The Covid-19 pandemic has also contributed to raising this awareness, because we have become aware of the impact of human intervention in a way that disrupts the ecosystem, so there is more interest in this topic and journalists started to focus more on environmental issues.
Do you encourage other women journalists to cover climate change? Why?
Of course, I encourage both men and women journalists to start covering climate change. Two months ago, I launched the Climate School initiative, which aims to encourage journalists in Egypt and the Arab region to write more about climate change. Through this initiative, we share with them available regional and international grants and opportunities. We also organize free trainings on topics related to covering biodiversity and how to use video journalism to raise awareness on climate change and environmental issues and on the basics of environment and climate journalism. All of this aims to encourage journalists to be more focused on the environmental cause, especially that we are now suffering from the impact of this crisis on our daily lives, and it will keep impacting us in the coming years.
The climate crisis is real, and we have to counter it by changing our behaviors, existing policies and the way we consume natural resources.
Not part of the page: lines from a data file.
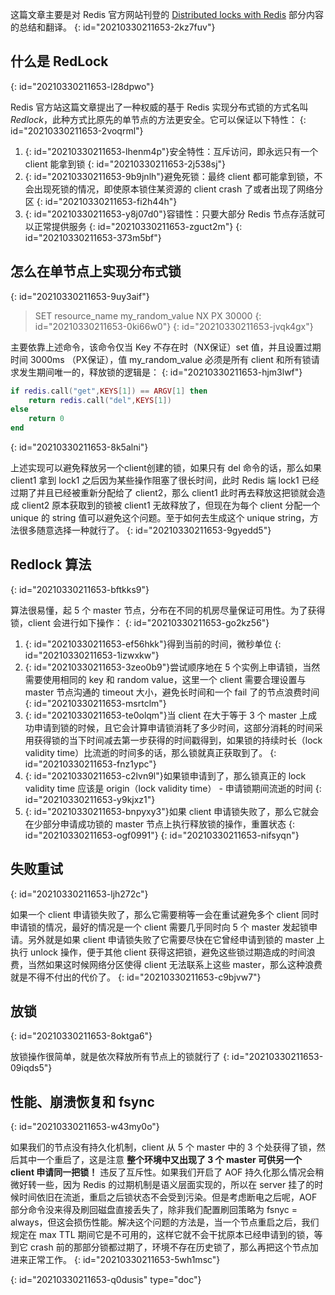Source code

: 这篇文章主要是对 Redis 官方网站刊登的 [Distributed locks with Redis](https://redis.io/topics/distlock) 部分内容的总结和翻译。
{: id="20210330211653-2kz7fuv"}

## 什么是 RedLock
{: id="20210330211653-l28dpwo"}

Redis 官方站这篇文章提出了一种权威的基于 Redis 实现分布式锁的方式名叫 *Redlock*，此种方式比原先的单节点的方法更安全。它可以保证以下特性：
{: id="20210330211653-2voqrml"}

1. {: id="20210330211653-lhenm4p"}安全特性：互斥访问，即永远只有一个 client 能拿到锁
   {: id="20210330211653-2j538sj"}
2. {: id="20210330211653-9b9jnlh"}避免死锁：最终 client 都可能拿到锁，不会出现死锁的情况，即使原本锁住某资源的 client crash 了或者出现了网络分区
   {: id="20210330211653-fi2h44h"}
3. {: id="20210330211653-y8j07d0"}容错性：只要大部分 Redis 节点存活就可以正常提供服务
   {: id="20210330211653-zguct2m"}
{: id="20210330211653-373m5bf"}

## 怎么在单节点上实现分布式锁
{: id="20210330211653-9uy3aif"}

> SET resource_name my_random_value NX PX 30000
> {: id="20210330211653-0ki66w0"}
{: id="20210330211653-jvqk4gx"}

主要依靠上述命令，该命令仅当 Key 不存在时（NX保证）set 值，并且设置过期时间 3000ms （PX保证），值 my_random_value 必须是所有 client 和所有锁请求发生期间唯一的，释放锁的逻辑是：
{: id="20210330211653-hjm3lwf"}

```lua
if redis.call("get",KEYS[1]) == ARGV[1] then
    return redis.call("del",KEYS[1])
else
    return 0
end
```
{: id="20210330211653-8k5alni"}

上述实现可以避免释放另一个client创建的锁，如果只有 del 命令的话，那么如果 client1 拿到 lock1 之后因为某些操作阻塞了很长时间，此时 Redis 端 lock1 已经过期了并且已经被重新分配给了 client2，那么 client1 此时再去释放这把锁就会造成 client2 原本获取到的锁被 client1 无故释放了，但现在为每个 client 分配一个 unique 的 string 值可以避免这个问题。至于如何去生成这个 unique string，方法很多随意选择一种就行了。
{: id="20210330211653-9gyedd5"}

## Redlock 算法
{: id="20210330211653-bftkks9"}

算法很易懂，起 5 个 master 节点，分布在不同的机房尽量保证可用性。为了获得锁，client 会进行如下操作：
{: id="20210330211653-go2kz56"}

1. {: id="20210330211653-ef56hkk"}得到当前的时间，微秒单位
   {: id="20210330211653-1izwxkw"}
2. {: id="20210330211653-3zeo0b9"}尝试顺序地在 5 个实例上申请锁，当然需要使用相同的 key 和 random value，这里一个 client 需要合理设置与 master 节点沟通的 timeout 大小，避免长时间和一个 fail 了的节点浪费时间
   {: id="20210330211653-msrtclm"}
3. {: id="20210330211653-te0olqm"}当 client 在大于等于 3 个 master 上成功申请到锁的时候，且它会计算申请锁消耗了多少时间，这部分消耗的时间采用获得锁的当下时间减去第一步获得的时间戳得到，如果锁的持续时长（lock validity time）比流逝的时间多的话，那么锁就真正获取到了。
   {: id="20210330211653-fnz1ypc"}
4. {: id="20210330211653-c2lvn9l"}如果锁申请到了，那么锁真正的 lock validity time 应该是 origin（lock validity time） - 申请锁期间流逝的时间
   {: id="20210330211653-y9kjxz1"}
5. {: id="20210330211653-bnpyxy3"}如果 client 申请锁失败了，那么它就会在少部分申请成功锁的 master 节点上执行释放锁的操作，重置状态
   {: id="20210330211653-ogf0991"}
{: id="20210330211653-nifsyqn"}

## 失败重试
{: id="20210330211653-ljh272c"}

如果一个 client 申请锁失败了，那么它需要稍等一会在重试避免多个 client 同时申请锁的情况，最好的情况是一个 client 需要几乎同时向 5 个 master 发起锁申请。另外就是如果 client 申请锁失败了它需要尽快在它曾经申请到锁的 master 上执行 unlock 操作，便于其他 client 获得这把锁，避免这些锁过期造成的时间浪费，当然如果这时候网络分区使得 client 无法联系上这些 master，那么这种浪费就是不得不付出的代价了。
{: id="20210330211653-c9bjvw7"}

## 放锁
{: id="20210330211653-8oktga6"}

放锁操作很简单，就是依次释放所有节点上的锁就行了
{: id="20210330211653-09iqds5"}

## 性能、崩溃恢复和 fsync
{: id="20210330211653-w43my0o"}

如果我们的节点没有持久化机制，client 从 5 个 master 中的 3 个处获得了锁，然后其中一个重启了，这是注意 **整个环境中又出现了 3 个 master 可供另一个 client 申请同一把锁！** 违反了互斥性。如果我们开启了 AOF 持久化那么情况会稍微好转一些，因为 Redis 的过期机制是语义层面实现的，所以在 server 挂了的时候时间依旧在流逝，重启之后锁状态不会受到污染。但是考虑断电之后呢，AOF部分命令没来得及刷回磁盘直接丢失了，除非我们配置刷回策略为 fsnyc = always，但这会损伤性能。解决这个问题的方法是，当一个节点重启之后，我们规定在 max TTL 期间它是不可用的，这样它就不会干扰原本已经申请到的锁，等到它 crash 前的那部分锁都过期了，环境不存在历史锁了，那么再把这个节点加进来正常工作。
{: id="20210330211653-5wh1msc"}


{: id="20210330211653-q0dusis" type="doc"}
Our role as journalists is to spread awareness about the climate crisis, motivate people to increase their interest in environmental stories and start using environmentally friendly resources. As for women journalists in particular, and given that the small number of women journalists in the Arab region who are interested in this topic, this allows them to compete on an international level and to benefit from numerous grants, opportunities and training organized by international institutions, which will contribute to the development of their work and professional life.